Scalability, high availability, containers, fault tolerance and eventual consistency. Tech terms can be confusing to those new to server administration or development. In the coming weeks, we’ll be breaking down common — yet potentially confusing — terms you will undoubtedly come across in your learning journey.
Closely related to a system’s uptime and functionality is the concept of high availability. A highly available system ensures above-average availability for the users who are accessing your website, application or program.
Key points of high availability for a system are locating and removing all single points of failure, preventing data loss, and ensuring operational stability at peak times. This is primarily achieved through redundancy.
Redundancy allows for systems to failover to a working version of the problem element, whether this is a database, an instance in a cluster, or a backup filesystem. There are two common forms of redundancy, active/active and active/passive redundancy:
Active/active redundancy involves multiple items of the same kind working to share the load, and detect and bypass system failures of any sort. When there is a failure, one or more of the other available, operating systems, will take over for that failed instance, handling any requests.
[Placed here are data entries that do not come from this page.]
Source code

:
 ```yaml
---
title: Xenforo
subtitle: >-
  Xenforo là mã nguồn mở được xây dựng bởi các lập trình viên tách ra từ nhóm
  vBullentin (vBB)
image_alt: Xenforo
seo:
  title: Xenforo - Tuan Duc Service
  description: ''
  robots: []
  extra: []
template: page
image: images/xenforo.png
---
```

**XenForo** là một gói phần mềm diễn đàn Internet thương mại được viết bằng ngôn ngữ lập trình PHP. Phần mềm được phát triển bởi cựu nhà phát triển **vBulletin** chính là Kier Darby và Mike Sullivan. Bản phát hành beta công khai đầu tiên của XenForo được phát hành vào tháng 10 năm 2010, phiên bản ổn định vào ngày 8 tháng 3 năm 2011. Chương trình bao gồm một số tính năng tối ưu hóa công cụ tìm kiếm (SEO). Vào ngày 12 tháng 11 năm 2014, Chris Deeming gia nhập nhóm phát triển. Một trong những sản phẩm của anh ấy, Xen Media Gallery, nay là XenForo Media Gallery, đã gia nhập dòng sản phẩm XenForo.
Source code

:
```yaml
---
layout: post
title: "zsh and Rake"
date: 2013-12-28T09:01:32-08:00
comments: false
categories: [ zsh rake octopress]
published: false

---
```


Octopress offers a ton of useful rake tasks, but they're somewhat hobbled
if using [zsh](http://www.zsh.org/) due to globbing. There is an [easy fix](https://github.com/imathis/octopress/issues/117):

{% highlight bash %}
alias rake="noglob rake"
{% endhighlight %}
While active/active redundancy relies primarily on clustered systems to share and take over any requests in the event of failure, active/passive systems work with keeping an up-to-date secondary system or systems that will be brought online only after a failure.
Uptime and Availability
Uptime and availability are often closely related, but they are not the same. An application may be accessible to users, but with certain features broken due to network failure or otherwise; this application may not be experiencing downtime, per se, but since it is not available in the expected manner for users, it is not considered highly available.
Uptime is measured in percentage an application is up throughout an entire year. It is also measured using the “nines” system.
|Percent Uptime||Nines||Downtime Per Year|
|90%||one nine||36.5 days|
|99%||two nines||3.65 days|
|99.9%||three nines||8.76 hours|
|99.99%||four nines||52.56 minutes|
|99.999%||five nines||5.26 minutes|
Those familiar with AWS may recall the “eleven nines” durability that S3 features. What this means is it has 99.999999999% uptime through a given year.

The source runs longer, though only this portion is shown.